Открытое. Человек и животное | страница 36
Поэтому оно не может двигаться в закрытом как таковом, равно как не может устанавливать отношение к сокрытому. Животное исключено из сущностной сферы борьбы между несокрытостью и сокрытостью, и признаком этой сущностной исключенности является тот факт, что никакое животное (да и растение) не имеет слова. [Хайдеггер М. Парменид. С. 344] {ibid. S. 237)
В этом месте Хайдеггер — на чрезвычайно содержательной странице — эксплицитно упоминает проблему раз-личин между окружающим миром животного и миром человека, которая располагалась в центре лекционного курса 1929-1930 гг.:
Ведь животное связано с пищей, добычей и размножением, и его отношение к этому существенно иное, чем отношение камня к той земле, на которой он лежит. В сфере того живого, которое суть животные и растения, мы обнаруживаем своеобразную самоподвижность, в соответствии с которой можно говорить о том, что это живое «воз-буждено», т. е. движимо к своему вос-' хождению в сфере возбудимости, благодаря которой оно вовлекает другое в область своей самодвижимости. Никакая подвижность и возбудимость, свойственная растению и животному, никогда не приносит живое в свободное (das Freie) так, чтобы возбужденное позволило возбуждающему «быть» именно таким, каково оно есть как возбуждающее, не говоря уже о том, каково оно перед возбуждением и без него. Растение и животное находятся как бы вне себя, никогда не «видя» ни внешнего, ни внутреннего, т. е. находясь несокрыто в свободном (das Freie) бытия. Конечно, камень, равно как и самолет, никогда не смогут, ликуя, живо вознестись к солнцу, как делает жаворонок, и тем не менее эта птица не видит открытого». [Хайдеггер М. Парменид. С. 344-345] (Heidegger 1993.S. 237-238)

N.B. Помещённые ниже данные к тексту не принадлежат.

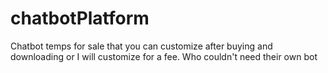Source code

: # chatbotPlatform
Chatbot temps for sale that you can customize after buying and downloading or I will customize for a fee. Who couldn't need their own bot
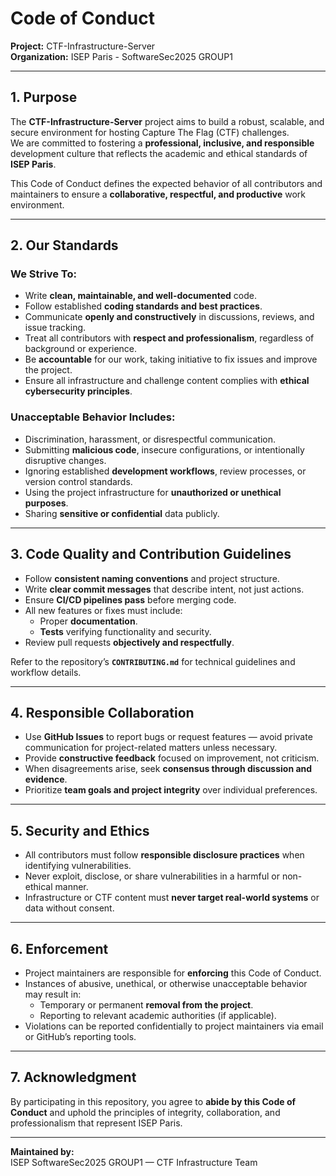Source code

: # Code of Conduct  
**Project:** CTF-Infrastructure-Server  
**Organization:** ISEP Paris - SoftwareSec2025 GROUP1

---

## 1. Purpose
The **CTF-Infrastructure-Server** project aims to build a robust, scalable, and secure environment for hosting Capture The Flag (CTF) challenges.  
We are committed to fostering a **professional, inclusive, and responsible** development culture that reflects the academic and ethical standards of **ISEP Paris**.

This Code of Conduct defines the expected behavior of all contributors and maintainers to ensure a **collaborative, respectful, and productive** work environment.

---

## 2. Our Standards

### We Strive To:
- Write **clean, maintainable, and well-documented** code.  
- Follow established **coding standards and best practices**.  
- Communicate **openly and constructively** in discussions, reviews, and issue tracking.  
- Treat all contributors with **respect and professionalism**, regardless of background or experience.  
- Be **accountable** for our work, taking initiative to fix issues and improve the project.  
- Ensure all infrastructure and challenge content complies with **ethical cybersecurity principles**.  

### Unacceptable Behavior Includes:
- Discrimination, harassment, or disrespectful communication.  
- Submitting **malicious code**, insecure configurations, or intentionally disruptive changes.  
- Ignoring established **development workflows**, review processes, or version control standards.  
- Using the project infrastructure for **unauthorized or unethical purposes**.  
- Sharing **sensitive or confidential** data publicly.  

---

## 3. Code Quality and Contribution Guidelines

- Follow **consistent naming conventions** and project structure.  
- Write **clear commit messages** that describe intent, not just actions.  
- Ensure **CI/CD pipelines pass** before merging code.  
- All new features or fixes must include:
  - Proper **documentation**.
  - **Tests** verifying functionality and security.  
- Review pull requests **objectively and respectfully**.  

Refer to the repository’s **`CONTRIBUTING.md`** for technical guidelines and workflow details.

---

## 4. Responsible Collaboration

- Use **GitHub Issues** to report bugs or request features — avoid private communication for project-related matters unless necessary.  
- Provide **constructive feedback** focused on improvement, not criticism.  
- When disagreements arise, seek **consensus through discussion and evidence**.  
- Prioritize **team goals and project integrity** over individual preferences.  

---

## 5. Security and Ethics

- All contributors must follow **responsible disclosure practices** when identifying vulnerabilities.  
- Never exploit, disclose, or share vulnerabilities in a harmful or non-ethical manner.  
- Infrastructure or CTF content must **never target real-world systems** or data without consent.  

---

## 6. Enforcement

- Project maintainers are responsible for **enforcing** this Code of Conduct.  
- Instances of abusive, unethical, or otherwise unacceptable behavior may result in:
  - Temporary or permanent **removal from the project**.  
  - Reporting to relevant academic authorities (if applicable).  
- Violations can be reported confidentially to project maintainers via email or GitHub’s reporting tools.  

---

## 7. Acknowledgment

By participating in this repository, you agree to **abide by this Code of Conduct** and uphold the principles of integrity, collaboration, and professionalism that represent ISEP Paris.

---

**Maintained by:**  
ISEP SoftwareSec2025 GROUP1 — CTF Infrastructure Team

Жаворонок (этот символ чистейшего любовного порыва в нашей поэтической традиции — вспоминается lauzeta Бернара де Вентадорна) не видит открытого, поскольку в тот самый момент, когда с наибольшей самоотверженностью он устремляется к солнцу, он остается слепым по отношению к нему, неспособен раскрыть его как сущее и даже не может как-то соотнестись с его сокрытостью (подобно тому, как клещ Юксюоля слеп по отношению к своим растормаживателям). И как раз потому, что в стихотворении Рильке «сущностная граница между тайной живого (dasLebendige) (растение—животное) и тайной
исторического» (das Geschichtliche)» [там же. С. 346. ibid. S. 239] не переживается и не тематизируется, его поэтическое слово «нигде не достигает той высоты, на которой принимается решение, полагающее начало истории», постоянно рискуя «безмерным и безосновательным очеловечением животного», в результате которого оно даже ставится выше человека и в какой-то степени становится «сверхчеловеком»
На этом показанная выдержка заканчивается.